**Work order:** Keep only those lines of the records that include the string "quartile".

**Material supplied:**
- - - - -
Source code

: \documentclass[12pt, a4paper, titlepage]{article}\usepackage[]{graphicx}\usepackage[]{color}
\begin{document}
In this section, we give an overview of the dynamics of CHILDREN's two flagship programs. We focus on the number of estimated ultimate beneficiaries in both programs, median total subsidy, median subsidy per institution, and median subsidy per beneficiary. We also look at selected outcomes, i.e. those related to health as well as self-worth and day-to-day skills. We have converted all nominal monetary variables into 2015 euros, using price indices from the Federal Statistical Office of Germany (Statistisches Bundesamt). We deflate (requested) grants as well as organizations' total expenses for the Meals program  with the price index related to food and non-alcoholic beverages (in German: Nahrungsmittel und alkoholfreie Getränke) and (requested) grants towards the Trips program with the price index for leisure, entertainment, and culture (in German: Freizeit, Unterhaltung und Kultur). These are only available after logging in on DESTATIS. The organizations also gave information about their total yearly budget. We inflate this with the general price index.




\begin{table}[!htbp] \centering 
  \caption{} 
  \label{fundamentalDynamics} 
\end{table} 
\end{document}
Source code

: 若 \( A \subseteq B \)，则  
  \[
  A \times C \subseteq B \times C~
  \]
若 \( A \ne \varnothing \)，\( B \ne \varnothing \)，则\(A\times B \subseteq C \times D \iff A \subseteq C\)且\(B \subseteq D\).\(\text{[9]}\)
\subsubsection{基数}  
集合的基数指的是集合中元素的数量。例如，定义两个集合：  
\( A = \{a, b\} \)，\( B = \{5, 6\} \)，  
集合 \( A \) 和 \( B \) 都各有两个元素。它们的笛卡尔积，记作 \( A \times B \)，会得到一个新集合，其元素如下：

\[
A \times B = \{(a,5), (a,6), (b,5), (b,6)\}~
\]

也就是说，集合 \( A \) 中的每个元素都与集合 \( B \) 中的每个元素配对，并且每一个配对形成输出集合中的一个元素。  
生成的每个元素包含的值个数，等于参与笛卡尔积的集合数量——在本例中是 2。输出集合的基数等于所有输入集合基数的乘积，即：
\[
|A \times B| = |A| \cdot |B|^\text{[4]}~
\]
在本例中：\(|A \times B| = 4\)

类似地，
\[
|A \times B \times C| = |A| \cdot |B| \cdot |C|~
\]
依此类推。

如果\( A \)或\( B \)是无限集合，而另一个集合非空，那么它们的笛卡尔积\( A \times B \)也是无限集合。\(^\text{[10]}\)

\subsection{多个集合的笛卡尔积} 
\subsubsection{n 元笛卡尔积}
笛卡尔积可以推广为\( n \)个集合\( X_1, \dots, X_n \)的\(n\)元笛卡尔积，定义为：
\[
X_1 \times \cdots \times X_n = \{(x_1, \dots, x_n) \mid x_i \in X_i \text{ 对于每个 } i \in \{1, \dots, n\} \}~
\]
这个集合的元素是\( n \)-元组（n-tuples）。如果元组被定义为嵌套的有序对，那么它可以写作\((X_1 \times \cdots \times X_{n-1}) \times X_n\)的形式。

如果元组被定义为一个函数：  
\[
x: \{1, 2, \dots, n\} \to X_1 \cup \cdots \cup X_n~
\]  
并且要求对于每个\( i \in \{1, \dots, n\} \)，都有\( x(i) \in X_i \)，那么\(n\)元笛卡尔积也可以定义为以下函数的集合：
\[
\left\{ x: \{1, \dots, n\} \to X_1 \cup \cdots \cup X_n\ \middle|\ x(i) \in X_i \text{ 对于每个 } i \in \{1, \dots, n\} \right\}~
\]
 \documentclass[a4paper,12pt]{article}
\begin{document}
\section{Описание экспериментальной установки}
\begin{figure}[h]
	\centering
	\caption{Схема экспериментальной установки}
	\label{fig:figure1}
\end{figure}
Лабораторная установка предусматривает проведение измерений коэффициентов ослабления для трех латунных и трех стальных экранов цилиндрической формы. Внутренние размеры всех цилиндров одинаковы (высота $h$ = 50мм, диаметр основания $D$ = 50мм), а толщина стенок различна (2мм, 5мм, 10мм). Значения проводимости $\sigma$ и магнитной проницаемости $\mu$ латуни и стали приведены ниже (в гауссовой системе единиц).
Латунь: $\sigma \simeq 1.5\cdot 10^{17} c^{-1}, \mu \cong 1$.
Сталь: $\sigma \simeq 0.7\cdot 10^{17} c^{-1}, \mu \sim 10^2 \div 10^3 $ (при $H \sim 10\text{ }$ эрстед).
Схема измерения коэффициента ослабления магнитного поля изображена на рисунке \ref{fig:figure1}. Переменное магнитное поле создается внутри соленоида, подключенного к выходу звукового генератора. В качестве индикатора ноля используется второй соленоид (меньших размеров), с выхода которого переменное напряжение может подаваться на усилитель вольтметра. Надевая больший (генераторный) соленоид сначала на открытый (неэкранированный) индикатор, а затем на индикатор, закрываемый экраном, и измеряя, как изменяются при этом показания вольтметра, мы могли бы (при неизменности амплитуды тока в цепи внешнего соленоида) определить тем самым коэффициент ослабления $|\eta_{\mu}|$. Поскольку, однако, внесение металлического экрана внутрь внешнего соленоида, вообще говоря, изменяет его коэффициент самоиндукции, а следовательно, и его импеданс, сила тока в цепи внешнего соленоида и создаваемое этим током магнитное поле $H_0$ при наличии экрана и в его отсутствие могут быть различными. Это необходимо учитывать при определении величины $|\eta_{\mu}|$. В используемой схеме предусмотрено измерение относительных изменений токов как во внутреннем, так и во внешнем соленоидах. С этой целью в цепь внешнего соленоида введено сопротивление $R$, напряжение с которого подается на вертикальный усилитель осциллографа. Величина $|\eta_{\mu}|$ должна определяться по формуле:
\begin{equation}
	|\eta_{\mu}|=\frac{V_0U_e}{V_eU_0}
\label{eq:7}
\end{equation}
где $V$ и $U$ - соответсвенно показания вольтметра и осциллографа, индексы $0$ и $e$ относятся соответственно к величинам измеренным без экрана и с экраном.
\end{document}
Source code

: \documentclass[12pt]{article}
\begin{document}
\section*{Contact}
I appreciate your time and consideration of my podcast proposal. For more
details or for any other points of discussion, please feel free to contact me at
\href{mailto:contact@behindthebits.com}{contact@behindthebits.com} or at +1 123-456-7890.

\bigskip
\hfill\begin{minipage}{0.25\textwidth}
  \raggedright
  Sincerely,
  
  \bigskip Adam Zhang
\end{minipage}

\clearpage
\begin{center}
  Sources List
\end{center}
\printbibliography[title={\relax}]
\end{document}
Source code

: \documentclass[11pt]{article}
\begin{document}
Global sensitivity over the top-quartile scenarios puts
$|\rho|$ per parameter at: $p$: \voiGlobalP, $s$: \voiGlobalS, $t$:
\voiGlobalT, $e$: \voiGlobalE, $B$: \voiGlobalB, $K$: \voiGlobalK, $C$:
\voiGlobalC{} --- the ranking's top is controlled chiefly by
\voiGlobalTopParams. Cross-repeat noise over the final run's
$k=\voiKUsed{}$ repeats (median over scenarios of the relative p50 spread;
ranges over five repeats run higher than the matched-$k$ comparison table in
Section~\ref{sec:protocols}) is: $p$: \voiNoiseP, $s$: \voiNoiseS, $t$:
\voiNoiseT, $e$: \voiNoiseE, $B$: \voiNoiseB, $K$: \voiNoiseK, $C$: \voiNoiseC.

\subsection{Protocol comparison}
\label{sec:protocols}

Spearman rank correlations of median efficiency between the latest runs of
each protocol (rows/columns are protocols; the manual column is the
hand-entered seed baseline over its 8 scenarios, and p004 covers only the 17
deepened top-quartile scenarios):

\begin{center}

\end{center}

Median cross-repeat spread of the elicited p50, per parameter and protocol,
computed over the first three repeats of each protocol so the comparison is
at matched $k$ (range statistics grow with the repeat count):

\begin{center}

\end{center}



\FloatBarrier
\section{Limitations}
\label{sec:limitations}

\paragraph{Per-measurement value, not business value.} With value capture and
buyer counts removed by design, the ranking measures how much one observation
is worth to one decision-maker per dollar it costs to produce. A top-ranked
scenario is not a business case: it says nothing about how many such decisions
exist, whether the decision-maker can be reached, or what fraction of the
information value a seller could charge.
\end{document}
- - - - -
**Answer for the task:**
Global sensitivity over the top-quartile scenarios puts
deepened top-quartile scenarios):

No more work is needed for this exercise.